Data extracted from a collection
┌──

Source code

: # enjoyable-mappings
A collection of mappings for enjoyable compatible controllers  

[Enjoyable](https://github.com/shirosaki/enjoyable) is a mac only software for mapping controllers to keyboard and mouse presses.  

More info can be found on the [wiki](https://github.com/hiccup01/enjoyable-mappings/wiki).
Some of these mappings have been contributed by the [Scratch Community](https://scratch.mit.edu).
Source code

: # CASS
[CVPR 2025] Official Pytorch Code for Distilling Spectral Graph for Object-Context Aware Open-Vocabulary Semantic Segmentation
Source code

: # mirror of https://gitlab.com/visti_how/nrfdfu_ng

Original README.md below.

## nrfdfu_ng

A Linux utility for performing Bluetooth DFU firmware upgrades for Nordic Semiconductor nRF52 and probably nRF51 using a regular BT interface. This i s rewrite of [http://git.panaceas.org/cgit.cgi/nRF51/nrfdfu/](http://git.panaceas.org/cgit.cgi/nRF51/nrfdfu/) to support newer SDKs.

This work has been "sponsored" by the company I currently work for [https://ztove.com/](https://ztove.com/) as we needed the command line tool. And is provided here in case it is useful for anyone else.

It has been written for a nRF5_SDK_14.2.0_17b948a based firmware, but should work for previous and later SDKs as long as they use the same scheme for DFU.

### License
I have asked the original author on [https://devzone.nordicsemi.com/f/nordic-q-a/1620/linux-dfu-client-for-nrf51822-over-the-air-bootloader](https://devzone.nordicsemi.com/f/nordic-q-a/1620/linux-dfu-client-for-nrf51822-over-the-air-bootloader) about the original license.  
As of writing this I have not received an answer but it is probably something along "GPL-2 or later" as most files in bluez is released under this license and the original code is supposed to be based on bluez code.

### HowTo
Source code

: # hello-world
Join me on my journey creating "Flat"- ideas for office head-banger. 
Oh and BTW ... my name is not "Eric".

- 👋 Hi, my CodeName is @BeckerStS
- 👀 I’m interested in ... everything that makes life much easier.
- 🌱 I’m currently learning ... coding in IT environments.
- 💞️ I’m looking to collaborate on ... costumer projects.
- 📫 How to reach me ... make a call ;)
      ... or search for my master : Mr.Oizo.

└──

* **PROBLEM STATEMENT**:
Return only what runs from the line containing "Join me on my" to the last line of the records above, both ends included, exactly as written.

* **ANSWER FOR THIS EXERCISE**:
Join me on my journey creating "Flat"- ideas for office head-banger. 
Oh and BTW ... my name is not "Eric".

- 👋 Hi, my CodeName is @BeckerStS
- 👀 I’m interested in ... everything that makes life much easier.
- 🌱 I’m currently learning ... coding in IT environments.
- 💞️ I’m looking to collaborate on ... costumer projects.
- 📫 How to reach me ... make a call ;)
      ... or search for my master : Mr.Oizo.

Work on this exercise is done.